Getting lost can be merely a small inconvenience if you can quickly find your way out but being lost prolong and not being prepared to be out past daylight can lead to serious problems. Here are some ways I do to avoid getting lost while hiking.
1. Do research prior to going to a new place
Proper trip planning will mitigate most of the issues because you already have an idea where you are going and what is to be expected. So, what is considered good research? It is important to know the duration of the climb and the difficulty level of the terrain. Is the trail well marked? Are there confusing diversions? What to expect, what to bring and who to call for help, etc. – everything should be a part of your research. Share my hikes is a good place to look for information by the way. If you can’t find these pieces of information and are not confident to venture on your own, go with someone who’s familiar with the trail.
2. Be aware of your surroundings
Getting lost usually occurs when we’re in the moment of having “too much fun” and become complacent while hiking. Take note of the major landmarks which you pass by, like a huge rock or a unique tree.

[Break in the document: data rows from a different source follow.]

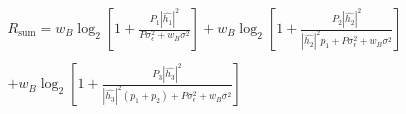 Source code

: \documentclass[preview]{standalone}
\begin{document}
\begin{align*}
R_{\mathrm{sum}} =  w_B \log_2 \left[1 + \frac{P_1 \left|\hat{h_1}\right|^2}{P \sigma_{\epsilon}^2 + w_B \sigma^2}\right] + w_B \log_2 \left[1 + \frac{P_2 \left|\hat{h_2}\right|^2}{\left|\hat{h_2}\right|^2 p_1 + P \sigma_{\epsilon}^2 + w_B \sigma^2}\right] \\ \\ + w_B \log_2 \left[1 + \frac{P_3 \left|\hat{h_3}\right|^2}{\left|\hat{h_3}\right|^2 (p_1 + p_2) + P \sigma_{\epsilon}^2 + w_B \sigma^2}\right]
\end{align*}
\end{document}
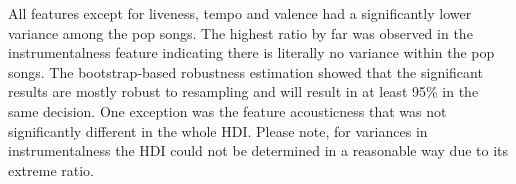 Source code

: \documentclass{article}
\begin{document}

All features except for liveness, tempo and valence had a significantly lower variance among the pop songs. The highest ratio by far was observed in the instrumentalness feature indicating there is literally no variance within the pop songs.
The bootstrap-based robustness estimation showed that the significant results are mostly robust to resampling and will result in at least 95\% in the same decision. One exception was the feature acousticness that was not significantly different in the whole HDI. Please note, for variances in instrumentalness the HDI could not be determined in a reasonable way due to its extreme ratio.
\end{document}
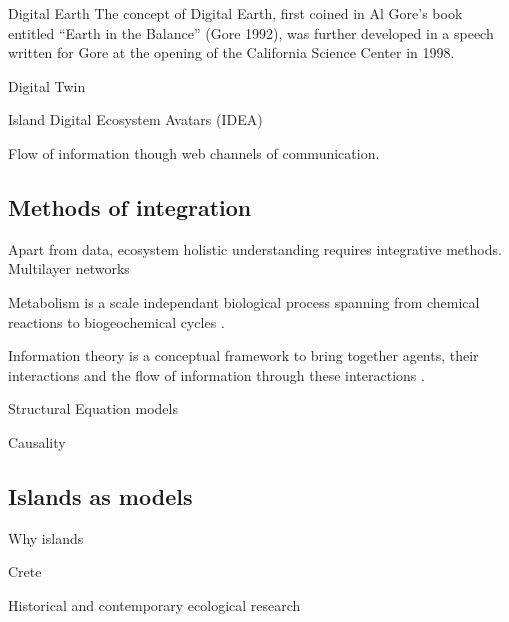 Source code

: Digital Earth
The concept of Digital Earth, first coined in Al Gore’s book entitled 
“Earth in the Balance” (Gore 1992), was further developed in a speech
written for Gore at the opening of the California Science Center in 1998.

Digital Twin

Island Digital Ecosystem Avatars (IDEA)

Flow of information though web channels of communication.

\subsection{Methods of integration}
\label{sec:meth-int}

Apart from data, ecosystem holistic understanding requires integrative methods.
Multilayer networks \citep{marine-multilayers}

Metabolism is a scale independant biological process spanning from chemical reactions
to biogeochemical cycles \citep{hall2018understanding}. 

Information theory is a conceptual framework to bring together agents,
their interactions and the flow of information through these interactions \citep{oconnor-information-ecology}.

Structural Equation models

Causality

\subsection{Islands as models}
\label{sec:island-model}

Why islands

Crete 

Historical and contemporary ecological research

Anything “unique” or “out of the normal”. When you come to a split road, take note of the direction which you have taken. Pay extra attention to “hidden trail diversion”, usually in the form of Y junction. For example, when hiking uphill, it seem like are hiking up on a single route, only to realise when returning that the route you came from is actually a Y fork junction. This can be especially tricky, and relies on being aware of your surrounding to avoid this, so pay attention to this.
3. Stay on the main trail
Most often people get lost because they wander off from the main trail. It may be tempting to take a shortcut, explore the unknown and try a different route. Know and be aware that venturing off the main trail greatly increases the possibility of getting lost. Be extra careful and observant when taking a side trail to attend to nature’s call. The urge of relieving yourself may make you forget to stay observant and you will soon find yourself alone and not exactly sure how to go back.
4. Use a GPS tracker
Use a GPS tracker and actually know to use one (download a handphone-based application, e.g. Geo Tracker and bring spare battery).
A GPS tracker records and marks the route you have taken so you can back track the same route. Whatever device/application you are using, test the accuracy and learn how to use it prior to your trip. Technology is good, but it can fail; wonky GPS signal, dead battery or faulty phone, anything can put you off. A GPS tracker is good to serve as a backup reference in time of need, but do not rely solely on technology, as technology can fail. Continuing to be observant while hiking is the prudent approach.
5. Use alternative marking to mark your way the moment you feel not confident.
Collect small branches, twigs and whatever you can find naturally to bundle them up and use them as your unique trail markers to help mark your way out. I have also seen places where they drop small pieces of paper along the trail to mark the way. Although paper is bio-degradable, it is still good to pick the paper up on your way out as it can be pretty unsightly if everyone starts doing this.
Being prepared decreases your chances of getting lost and lets you enjoy your trip.